It is very important to understand the layers of AI and how it learns. The following explains the differences.
"Inference" in the context of AI and machine learning refers to the process of drawing conclusions or making predictions based on available information or data. However, the nuances of this term can vary depending on whether you're discussing traditional AI or machine learning.
Inference in Traditional AI:
In traditional AI systems, rules and logic are explicitly programmed by human experts to enable the system to make decisions or draw conclusions. In this context, inference refers to the logical process of deducing new knowledge based on existing knowledge and rules. These rules are typically handcrafted and are not learned from data. Traditional AI systems are rule-based and deterministic.
Inference in Machine Learning:
In machine learning, inference takes on a different meaning. Here, inference refers to the process of applying a trained model to new, unseen data to make predictions. Machine learning models learn patterns and relationships from training data, and the inference phase involves using this learned knowledge to make predictions or decisions without further learning.
Supervised Learning Inference:
In supervised learning, a model is trained on a labeled dataset (input-output pairs).
In the inference phase, the trained model is used to predict the output for new, unseen inputs.

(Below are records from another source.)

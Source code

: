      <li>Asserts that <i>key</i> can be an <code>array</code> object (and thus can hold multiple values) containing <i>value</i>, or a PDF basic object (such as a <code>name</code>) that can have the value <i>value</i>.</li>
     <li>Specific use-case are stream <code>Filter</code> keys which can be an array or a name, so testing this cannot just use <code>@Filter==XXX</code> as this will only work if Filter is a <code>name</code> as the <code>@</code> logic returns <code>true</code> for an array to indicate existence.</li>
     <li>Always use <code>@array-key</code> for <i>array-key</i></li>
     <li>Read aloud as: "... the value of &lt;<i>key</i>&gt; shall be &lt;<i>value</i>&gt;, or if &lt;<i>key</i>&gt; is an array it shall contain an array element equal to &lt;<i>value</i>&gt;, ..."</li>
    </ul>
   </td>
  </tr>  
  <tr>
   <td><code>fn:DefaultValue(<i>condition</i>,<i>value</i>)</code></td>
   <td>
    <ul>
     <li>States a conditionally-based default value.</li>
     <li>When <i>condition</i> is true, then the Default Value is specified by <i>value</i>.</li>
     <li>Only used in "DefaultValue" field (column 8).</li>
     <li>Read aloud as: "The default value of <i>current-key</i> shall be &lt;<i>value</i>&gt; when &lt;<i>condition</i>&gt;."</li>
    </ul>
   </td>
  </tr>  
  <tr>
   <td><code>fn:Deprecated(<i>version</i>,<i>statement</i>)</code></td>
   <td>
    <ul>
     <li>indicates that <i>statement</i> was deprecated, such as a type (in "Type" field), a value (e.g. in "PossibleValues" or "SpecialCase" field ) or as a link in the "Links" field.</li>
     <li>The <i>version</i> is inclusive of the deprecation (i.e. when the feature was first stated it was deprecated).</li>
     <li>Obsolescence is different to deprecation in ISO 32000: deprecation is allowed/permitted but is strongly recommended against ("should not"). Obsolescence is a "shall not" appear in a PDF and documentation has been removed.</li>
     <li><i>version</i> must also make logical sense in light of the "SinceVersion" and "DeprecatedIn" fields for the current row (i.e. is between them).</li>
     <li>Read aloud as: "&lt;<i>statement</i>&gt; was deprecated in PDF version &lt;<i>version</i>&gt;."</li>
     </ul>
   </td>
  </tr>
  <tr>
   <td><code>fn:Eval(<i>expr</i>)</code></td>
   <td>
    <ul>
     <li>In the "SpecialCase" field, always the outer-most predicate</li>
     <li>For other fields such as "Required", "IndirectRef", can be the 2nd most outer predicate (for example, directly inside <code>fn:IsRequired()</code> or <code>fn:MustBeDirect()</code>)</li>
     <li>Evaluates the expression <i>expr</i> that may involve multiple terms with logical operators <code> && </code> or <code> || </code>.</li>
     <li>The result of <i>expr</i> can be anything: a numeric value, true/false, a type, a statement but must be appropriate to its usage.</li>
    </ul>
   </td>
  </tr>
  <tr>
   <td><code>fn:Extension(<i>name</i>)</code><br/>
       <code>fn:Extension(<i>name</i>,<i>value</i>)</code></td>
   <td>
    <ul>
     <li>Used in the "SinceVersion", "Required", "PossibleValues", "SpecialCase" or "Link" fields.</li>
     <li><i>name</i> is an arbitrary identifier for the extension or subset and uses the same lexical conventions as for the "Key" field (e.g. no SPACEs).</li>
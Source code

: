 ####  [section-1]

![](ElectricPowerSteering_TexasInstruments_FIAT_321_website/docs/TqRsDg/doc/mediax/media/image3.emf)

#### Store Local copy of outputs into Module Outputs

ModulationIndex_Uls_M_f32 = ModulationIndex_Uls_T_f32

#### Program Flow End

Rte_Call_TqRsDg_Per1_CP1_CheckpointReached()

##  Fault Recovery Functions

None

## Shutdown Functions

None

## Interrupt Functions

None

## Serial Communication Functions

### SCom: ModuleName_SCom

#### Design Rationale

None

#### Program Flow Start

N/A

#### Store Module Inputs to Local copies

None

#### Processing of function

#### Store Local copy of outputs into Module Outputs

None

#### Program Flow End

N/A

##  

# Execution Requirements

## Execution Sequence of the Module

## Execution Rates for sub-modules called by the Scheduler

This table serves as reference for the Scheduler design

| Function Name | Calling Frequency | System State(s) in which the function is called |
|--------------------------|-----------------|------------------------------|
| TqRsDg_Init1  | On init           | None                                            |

Unsupervised Learning Inference:
In unsupervised learning, the model is trained on unlabeled data to discover patterns or relationships within the data.
In the inference phase, the model is applied to new data for tasks like clustering or dimensionality reduction.
Reinforcement Learning Inference:
In reinforcement learning, an agent learns to make decisions by interacting with an environment and receiving feedback in the form of rewards or penalties.
In the inference phase, the trained policy or value function guides the agent's decision-making in new situations.
Key Differences:
Explicit Rules vs. Learned Patterns:
Traditional AI relies on explicitly defined rules created by human experts.
Machine learning, on the other hand, learns patterns and relationships from data.
Flexibility:
Traditional AI systems are often rigid and require manual modification of rules for adaptation.
Machine learning models can adapt to new data and generalize to make predictions on unseen examples.
Learning Process:
Traditional AI does not involve a learning phase; rules are predetermined.
Machine learning involves a learning phase where models adjust their parameters based on data.
In summary, while both traditional AI and machine learning involve inference, the key distinction lies in how knowledge is acquired. Traditional AI relies on predefined rules, while machine learning leverages learned patterns from data to make predictions or decisions in the inference phase.